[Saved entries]

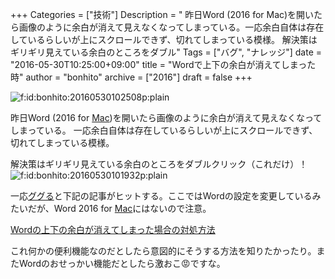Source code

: +++
Categories = ["技術"]
Description = "   昨日Word (2016 for Mac)を開いたら画像のように余白が消えて見えなくなってしまっている。一応余白自体は存在しているらしいが上にスクロールできず、切れてしまっている模様。  解決策はギリギリ見えている余白のところをダブル"
Tags = ["バグ", "ナレッジ"]
date = "2016-05-30T10:25:00+09:00"
title = "Wordで上下の余白が消えてしまった時"
author = "bonhito"
archive = ["2016"]
draft = false
+++

<body>
<p><span itemscope itemtype="http://schema.org/Photograph"><img src="http://cdn-ak.f.st-hatena.com/images/fotolife/b/bonhito/20160530/20160530102508.png" alt="f:id:bonhito:20160530102508p:plain" title="f:id:bonhito:20160530102508p:plain" class="hatena-fotolife" itemprop="image"></span></p>

<p>昨日Word (2016 for <a class="keyword" href="http://d.hatena.ne.jp/keyword/Mac">Mac</a>)を開いたら画像のように余白が消えて見えなくなってしまっている。
一応余白自体は存在しているらしいが上にスクロールできず、切れてしまっている模様。</p>

<p>解決策はギリギリ見えている余白のところをダブルクリック（これだけ）！
<span itemscope itemtype="http://schema.org/Photograph"><img src="http://cdn-ak.f.st-hatena.com/images/fotolife/b/bonhito/20160530/20160530101932.png" alt="f:id:bonhito:20160530101932p:plain" title="f:id:bonhito:20160530101932p:plain" class="hatena-fotolife" itemprop="image"></span></p>

<p>一応<a class="keyword" href="http://d.hatena.ne.jp/keyword/%A5%B0%A5%B0%A4%EB">ググる</a>と下記の記事がヒットする。ここではWordの設定を変更しているみたいだが、Word 2016 for <a class="keyword" href="http://d.hatena.ne.jp/keyword/Mac">Mac</a>にはないので注意。</p>

<p><a href="http://freesoft.tvbok.com/windows_beginner/word_blank.html">Wordの上下の余白が消えてしまった場合の対処方法</a></p>

<p>これ何かの便利機能なのだとしたら意図的にそうする方法を知りたかったり。またWordのおせっかい機能だとしたら激おこ😡ですな。</p>
</body>
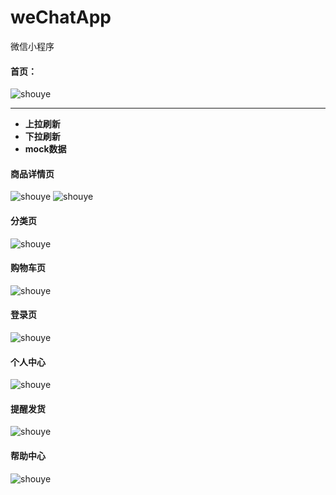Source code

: # weChatApp
微信小程序
#### 首页：
![shouye](./index.png) 


----------
-  **上拉刷新** 
-  **下拉刷新** 
-  **mock数据**
#### 商品详情页
![shouye](./list.png) 
![shouye](roseApp/img/list1.png)
#### 分类页
![shouye](roseApp/img/list2.png)
#### 购物车页
![shouye](roseApp/img/list3.png)
#### 登录页
![shouye](roseApp/img/list4.png)
#### 个人中心
![shouye](roseApp/img/list5.png)
#### 提醒发货
![shouye](roseApp/img/list6.png)
#### 帮助中心
![shouye](roseApp/img/list7.png)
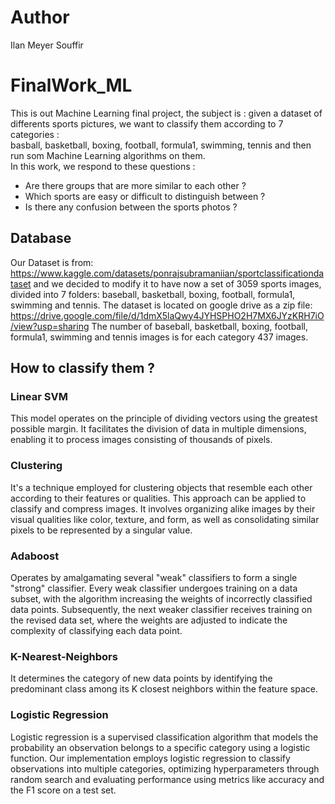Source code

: # Author
Ilan Meyer Souffir

# FinalWork_ML
This is out Machine Learning final project, the subject is : given a dataset of differents sports pictures, we want to classify them according to 7 categories :<br>
basball, basketball, boxing, football, formula1, swimming, tennis and then run som Machine Learning algorithms on them.<br>
In this work, we respond to these questions :
* Are there groups that are more similar to each other ?
* Which sports are easy or difficult to distinguish between ?
* Is there any confusion between the sports photos ?
  
## Database
Our Dataset is from:
https://www.kaggle.com/datasets/ponrajsubramaniian/sportclassificationdataset
and we decided to modify it to have now a set of 3059 sports images, divided into 7 folders:
baseball, basketball, boxing, football, formula1, swimming and tennis.
The dataset is located on google drive as a zip file: 
https://drive.google.com/file/d/1dmX5laQwy4JYHSPHO2H7MX6JYzKRH7iO/view?usp=sharing
The number of baseball, basketball, boxing, football, formula1, swimming and tennis images is for 
each category 437 images.

## How to classify them ?
### Linear SVM
This model operates on the principle of dividing vectors using the greatest possible margin. It facilitates the division of data in multiple dimensions, enabling it to process images consisting of thousands of pixels.
### Clustering
It's a technique employed for clustering objects that resemble each other according to their features or qualities. This approach can be applied to classify and compress images. It involves organizing alike images by their visual qualities like color, texture, and form, as well as consolidating similar pixels to be represented by a singular value.
### Adaboost
Operates by amalgamating several "weak" classifiers to form a single "strong" classifier. Every weak classifier undergoes training on a data subset, with the algorithm increasing the weights of incorrectly classified data points. Subsequently, the next weaker classifier receives training on the revised data set, where the weights are adjusted to indicate the complexity of classifying each data point.
### K-Nearest-Neighbors
It determines the category of new data points by identifying the predominant class among its K closest neighbors within the feature space.
### Logistic Regression
Logistic regression is a supervised classification algorithm that models the probability an observation 
belongs to a specific category using a logistic function. Our implementation employs logistic 
regression to classify observations into multiple categories, optimizing hyperparameters through 
random search and evaluating performance using metrics like accuracy and the F1 score on a test 
set.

Aim of the exercise:
Where the word "into" appears in a line of the data above, tally that line; then give the total and nothing more.

Exercise answer:
2